INFORMATION PROVIDED

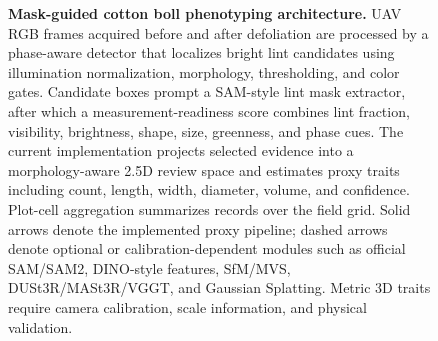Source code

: % 

\begin{figure}[t]
  \centering
  \resizebox{\textwidth}{!}{%
    
  }
  \caption{\textbf{Mask-guided cotton boll phenotyping architecture.}
  UAV RGB frames acquired before and after defoliation are processed by a
  phase-aware detector that localizes bright lint candidates using illumination
  normalization, morphology, thresholding, and color gates. Candidate boxes
  prompt a SAM-style lint mask extractor, after which a measurement-readiness
  score combines lint fraction, visibility, brightness, shape, size, greenness,
  and phase cues. The current implementation projects selected evidence into a
  morphology-aware 2.5D review space and estimates proxy traits including count,
  length, width, diameter, volume, and confidence. Plot-cell aggregation
  summarizes records over the field grid. Solid arrows denote the implemented
  proxy pipeline; dashed arrows denote optional or calibration-dependent modules
  such as official SAM/SAM2, DINO-style features, SfM/MVS, DUSt3R/MASt3R/VGGT,
  and Gaussian Splatting. Metric 3D traits require camera calibration, scale
  information, and physical validation.}
  \label{fig:mask-guided-cotton-architecture}
\end{figure}
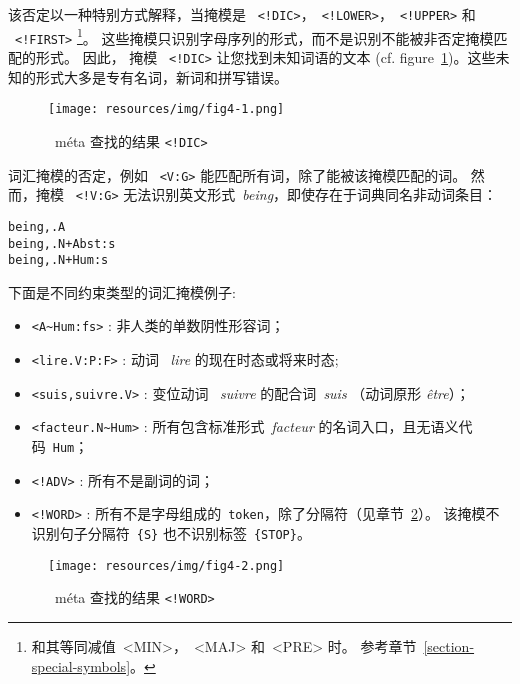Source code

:\bigskip
\noindent  该否定以一种特别方式解释，当掩模是 
\ \verb+<!DIC>+，\ \verb+<!LOWER>+，\ \verb+<!UPPER>+ 和
\ \verb+<!FIRST>+ \footnote{和其等同减值\ <MIN>，\ <MAJ> 和\ <PRE> 时。 参考章节~\ref{section-special-symbols}。}。
 这些掩模只识别字母序列的形式，而不是识别不能被非否定掩模匹配的形式。 因此， 掩模 \ \verb+<!DIC>+ 让您找到未知词语的文本
 (cf. figure~\ref{fig-search-<!DIC>})。这些未知的形式大多是专有名词，新词和拼写错误。

\bigskip
\begin{figure}[h]
\begin{center}
\texttt{[image: resources/img/fig4-1.png]}
\caption{\ méta 查找的结果 \texttt{<!DIC>}\label{fig-search-<!DIC>}}
\end{center}
\end{figure}

\bigskip
\noindent 词汇掩模的否定，例如 \ \verb+<V:G>+ 能匹配所有词，除了能被该掩模匹配的词。 然而，掩模 \ \verb+<!V:G>+ 无法识别英文形式\ \emph{being}，即使存在于词典同名非动词条目：


\begin{verbatim}
being,.A
being,.N+Abst:s
being,.N+Hum:s
\end{verbatim}

\noindent 下面是不同约束类型的词汇掩模例子:

\begin{itemize}
  \item \verb$<A~Hum:fs>$ : 非人类的单数阴性形容词；
  \item \verb+<lire.V:P:F>+ : 动词 \ \textit{lire} 的现在时态或将来时态;
  \item \verb$<suis,suivre.V>$ : 变位动词 \ \textit{suivre} 的配合词\ \textit{suis} 
  	  （动词原形 \textit{être}）；
  \item \verb$<facteur.N~Hum>$ : 所有包含标准形式\ \textit{facteur} 的名词入口，且无语义代码\ \verb+Hum+；
  \item \verb$<!ADV>$ : 所有不是副词的词；
  \item \verb$<!WORD>$ : 所有不是字母组成的\ \verb+token+，除了分隔符（见章节~\ref{fig-search-<!WORD>}）。 该掩模不识别句子分隔符\ \verb+{S}+ 也不识别标签\ \verb+{STOP}+。
\end{itemize}

\bigskip
\begin{figure}[h]
\begin{center}
\texttt{[image: resources/img/fig4-2.png]}
\caption{\ méta 查找的结果
\texttt{<!WORD>}\label{fig-search-<!WORD>}}
\end{center}
\end{figure}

REQUIREMENT
Copy out each line of the listing that holds the string "aware".

RESULT OF THE EXERCISE
  phase-aware detector that localizes bright lint candidates using illumination
  morphology-aware 2.5D review space and estimates proxy traits including count,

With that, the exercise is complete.